(RECORDS FOR THE TASK)

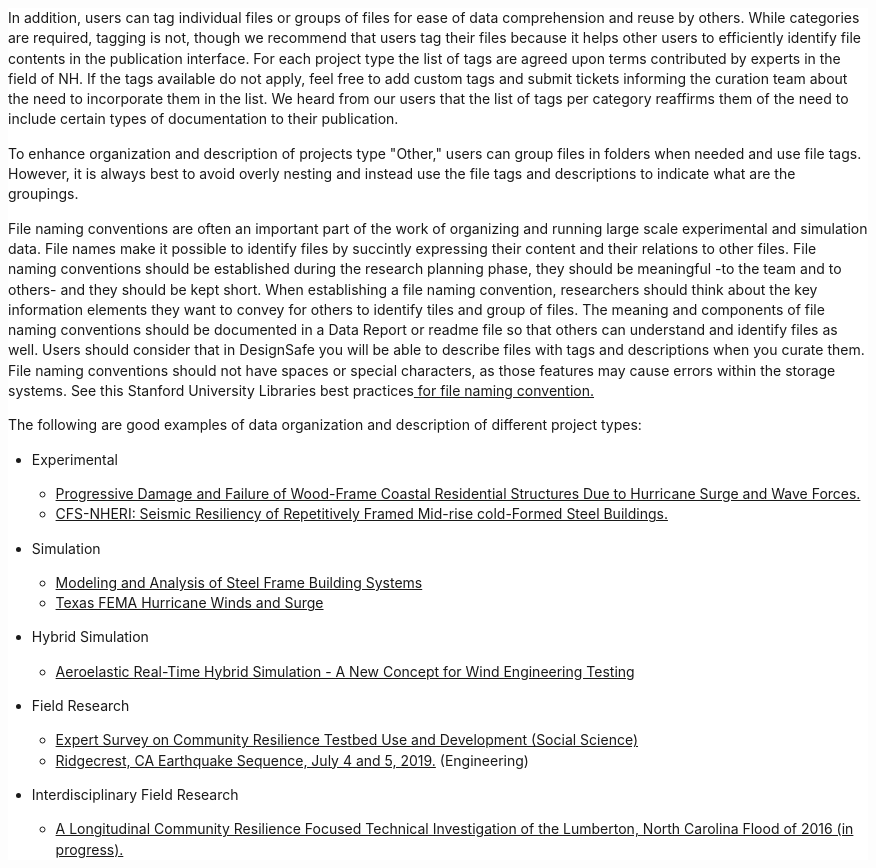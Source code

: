 In addition, users can tag individual files or groups of files for ease of data comprehension and reuse by others. While categories are required, tagging is not, though we recommend that users tag their files because it helps other users to efficiently identify file contents in the publication interface. For each project type the list of tags are agreed upon terms contributed by experts in the field of NH. If the tags available do not apply, feel free to add custom tags and submit tickets informing the curation team about the need to incorporate them in the list. We heard from our users that the list of tags per category reaffirms them of the need to include certain types of documentation to their publication. 

To enhance organization and description of projects type "Other," users can group files in folders when needed and use file tags. However, it is always best to avoid overly nesting and instead use the file tags and descriptions to indicate what are the groupings.

File naming conventions are often an important part of the work of organizing and running large scale experimental and simulation data. File names make it possible to identify files by succintly expressing their content and their relations to other files. File naming conventions should be established during the research planning phase, they should be meaningful -to the team and to others- and they should be kept short. When establishing a file naming convention, researchers should think about the key information elements they want to convey for others to identify tiles and group of files. The meaning and components of file naming conventions should be documented in a Data Report or readme file so that others can understand and identify files as well. Users should consider that in DesignSafe you will be able to describe files with tags and descriptions when you curate them. File naming conventions should not have spaces or special characters, as those features may cause errors within the storage systems. See this Stanford University Libraries best practices<a href="https://guides.library.stanford.edu/data-best-practices"> for file naming convention. </a>

The following are good examples of data organization and description of different project types:

* Experimental
	* <a href="https://www.designsafe-ci.org/data/browser/public/designsafe.storage.published/PRJ-3197">Progressive Damage and Failure of Wood-Frame Coastal Residential Structures Due to Hurricane Surge and Wave Forces.</a>
	* <a href="https://www.designsafe-ci.org/data/browser/public/designsafe.storage.published/PRJ-2141">CFS-NHERI: Seismic Resiliency of Repetitively Framed Mid-rise cold-Formed Steel Buildings.</a>

* Simulation
	* <a href="https://www.designsafe-ci.org/data/browser/public/designsafe.storage.published/PRJ-2972">Modeling and Analysis of Steel Frame Building Systems</a>
	* <a href="https://www.designsafe-ci.org/data/browser/public/designsafe.storage.published/PRJ-2968">Texas FEMA Hurricane Winds and Surge</a>

* Hybrid Simulation
	* <a href="https://www.designsafe-ci.org/data/browser/public/designsafe.storage.published/PRJ-1634">Aeroelastic Real-Time Hybrid Simulation - A New Concept for Wind Engineering Testing </a>

* Field Research
	* <a href="https://www.designsafe-ci.org/data/browser/public/designsafe.storage.published/PRJ-3333">Expert Survey on Community Resilience Testbed Use and Development (Social Science)</a>
	* <a href="https://www.designsafe-ci.org/data/browser/public/designsafe.storage.published/PRJ-2440">Ridgecrest, CA Earthquake Sequence, July 4 and 5, 2019.</a> (Engineering)

* Interdisciplinary Field Research
	* <a href="https://www.designsafe-ci.org/data/browser/public/designsafe.storage.published/PRJ-2656">A Longitudinal Community Resilience Focused Technical Investigation of the Lumberton, North Carolina Flood of 2016 (in progress).</a>
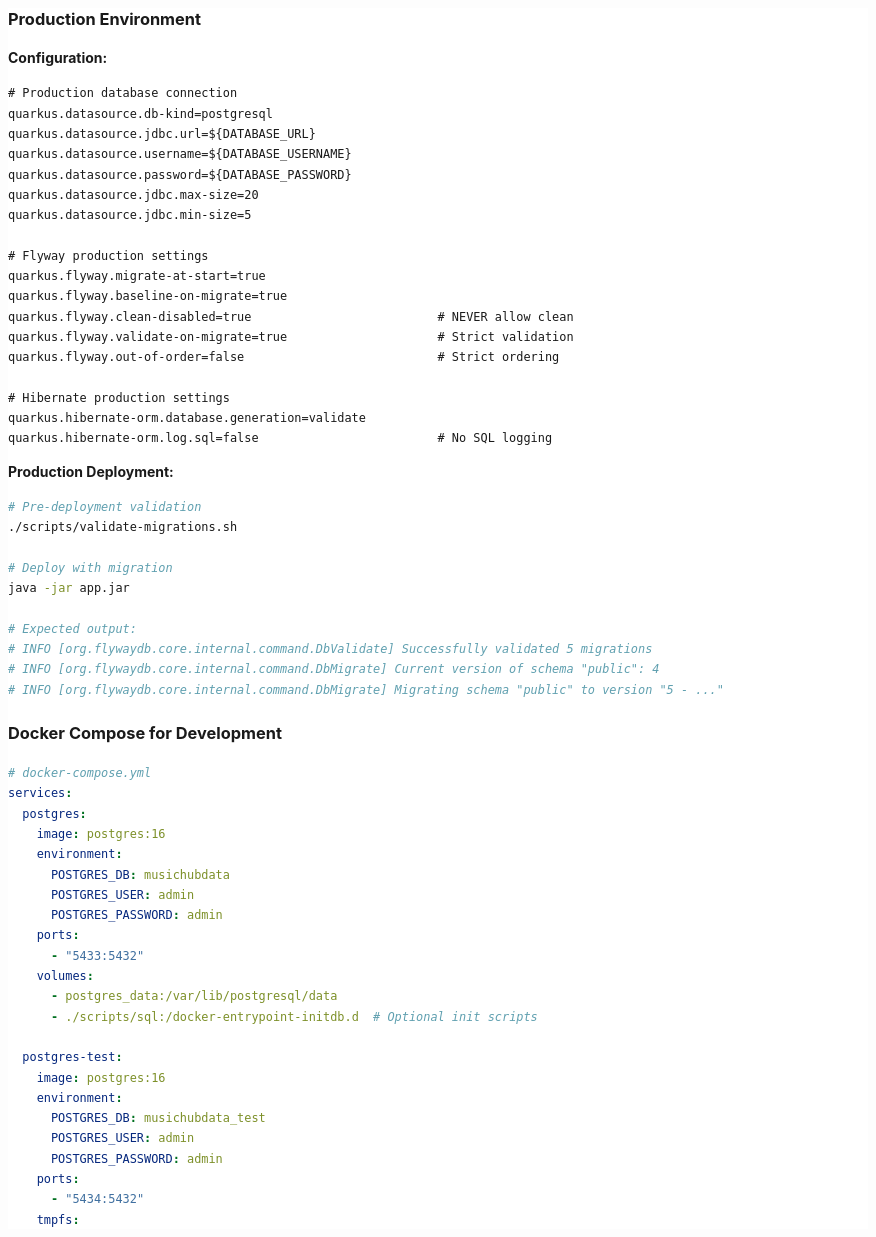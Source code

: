 ### Production Environment

**Configuration:**
```properties
# Production database connection
quarkus.datasource.db-kind=postgresql
quarkus.datasource.jdbc.url=${DATABASE_URL}
quarkus.datasource.username=${DATABASE_USERNAME}
quarkus.datasource.password=${DATABASE_PASSWORD}
quarkus.datasource.jdbc.max-size=20
quarkus.datasource.jdbc.min-size=5

# Flyway production settings
quarkus.flyway.migrate-at-start=true
quarkus.flyway.baseline-on-migrate=true
quarkus.flyway.clean-disabled=true                          # NEVER allow clean
quarkus.flyway.validate-on-migrate=true                     # Strict validation
quarkus.flyway.out-of-order=false                           # Strict ordering

# Hibernate production settings
quarkus.hibernate-orm.database.generation=validate
quarkus.hibernate-orm.log.sql=false                         # No SQL logging
```

**Production Deployment:**
```bash
# Pre-deployment validation
./scripts/validate-migrations.sh

# Deploy with migration
java -jar app.jar

# Expected output:
# INFO [org.flywaydb.core.internal.command.DbValidate] Successfully validated 5 migrations
# INFO [org.flywaydb.core.internal.command.DbMigrate] Current version of schema "public": 4
# INFO [org.flywaydb.core.internal.command.DbMigrate] Migrating schema "public" to version "5 - ..."
```

### Docker Compose for Development

```yaml
# docker-compose.yml
services:
  postgres:
    image: postgres:16
    environment:
      POSTGRES_DB: musichubdata
      POSTGRES_USER: admin
      POSTGRES_PASSWORD: admin
    ports:
      - "5433:5432"
    volumes:
      - postgres_data:/var/lib/postgresql/data
      - ./scripts/sql:/docker-entrypoint-initdb.d  # Optional init scripts

  postgres-test:
    image: postgres:16
    environment:
      POSTGRES_DB: musichubdata_test
      POSTGRES_USER: admin
      POSTGRES_PASSWORD: admin
    ports:
      - "5434:5432"
    tmpfs:
```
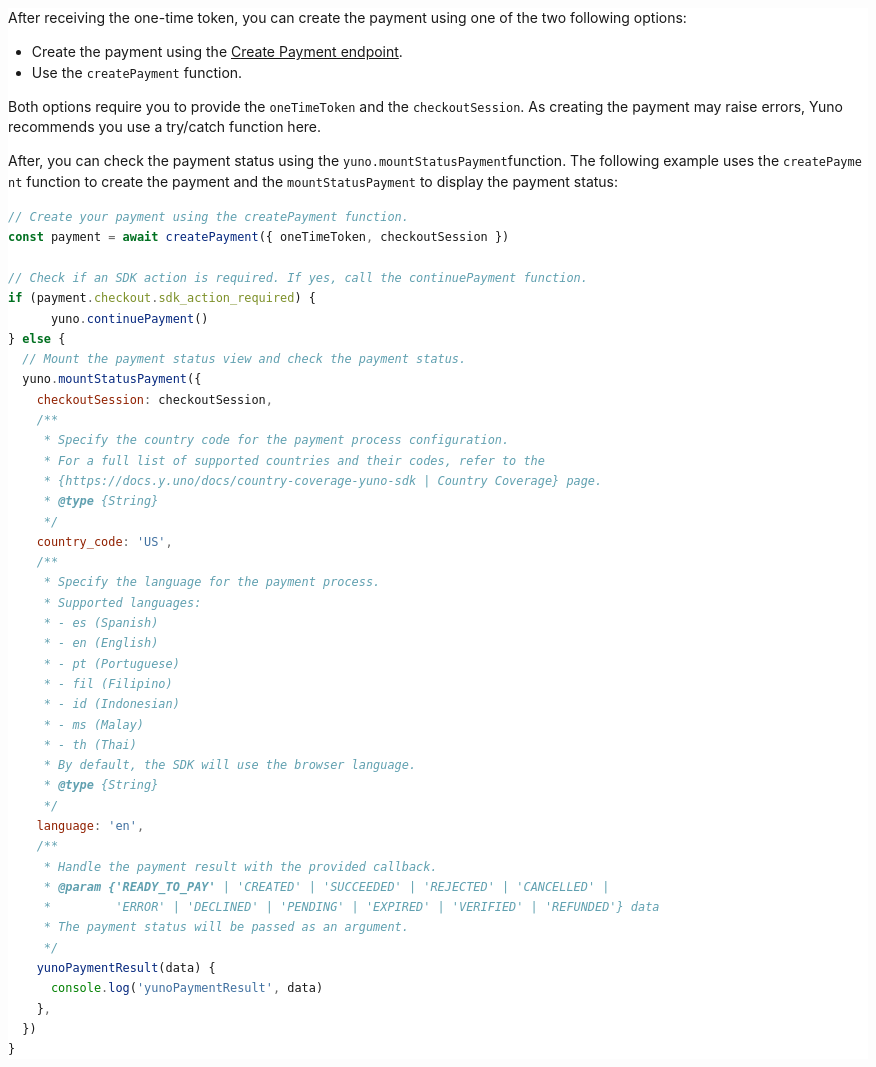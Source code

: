 After receiving the one-time token, you can create the payment using one of the two following options:

* Create the payment using the [Create Payment endpoint](https://docs.y.uno/reference/create-payment).
* Use the `createPayment` function.

Both options require you to provide the `oneTimeToken` and the `checkoutSession`. As creating the payment may raise errors, Yuno recommends you use a try/catch function here.

After, you can check the payment status using the `yuno.mountStatusPayment`function. The following example uses the `createPayment` function to create the payment and the `mountStatusPayment` to display the payment status:

```javascript
// Create your payment using the createPayment function. 
const payment = await createPayment({ oneTimeToken, checkoutSession })

// Check if an SDK action is required. If yes, call the continuePayment function.
if (payment.checkout.sdk_action_required) {
      yuno.continuePayment()
} else {
  // Mount the payment status view and check the payment status.
  yuno.mountStatusPayment({
    checkoutSession: checkoutSession,
    /**
     * Specify the country code for the payment process configuration.
     * For a full list of supported countries and their codes, refer to the 
     * {https://docs.y.uno/docs/country-coverage-yuno-sdk | Country Coverage} page.
     * @type {String}
     */
    country_code: 'US',
    /**
     * Specify the language for the payment process.
     * Supported languages:
     * - es (Spanish)
     * - en (English)
     * - pt (Portuguese)
     * - fil (Filipino)
     * - id (Indonesian)
     * - ms (Malay)
     * - th (Thai)
     * By default, the SDK will use the browser language.
     * @type {String}
     */
    language: 'en',
    /**
     * Handle the payment result with the provided callback.
     * @param {'READY_TO_PAY' | 'CREATED' | 'SUCCEEDED' | 'REJECTED' | 'CANCELLED' | 
     *         'ERROR' | 'DECLINED' | 'PENDING' | 'EXPIRED' | 'VERIFIED' | 'REFUNDED'} data
     * The payment status will be passed as an argument.
     */
    yunoPaymentResult(data) {
      console.log('yunoPaymentResult', data)
    },
  })
}
```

(End RECORDS FOR THE TASK)

PROMPT:
What number of lines in the records contain the word "datasource"? Answer with that number alone.

OUTPUT:
6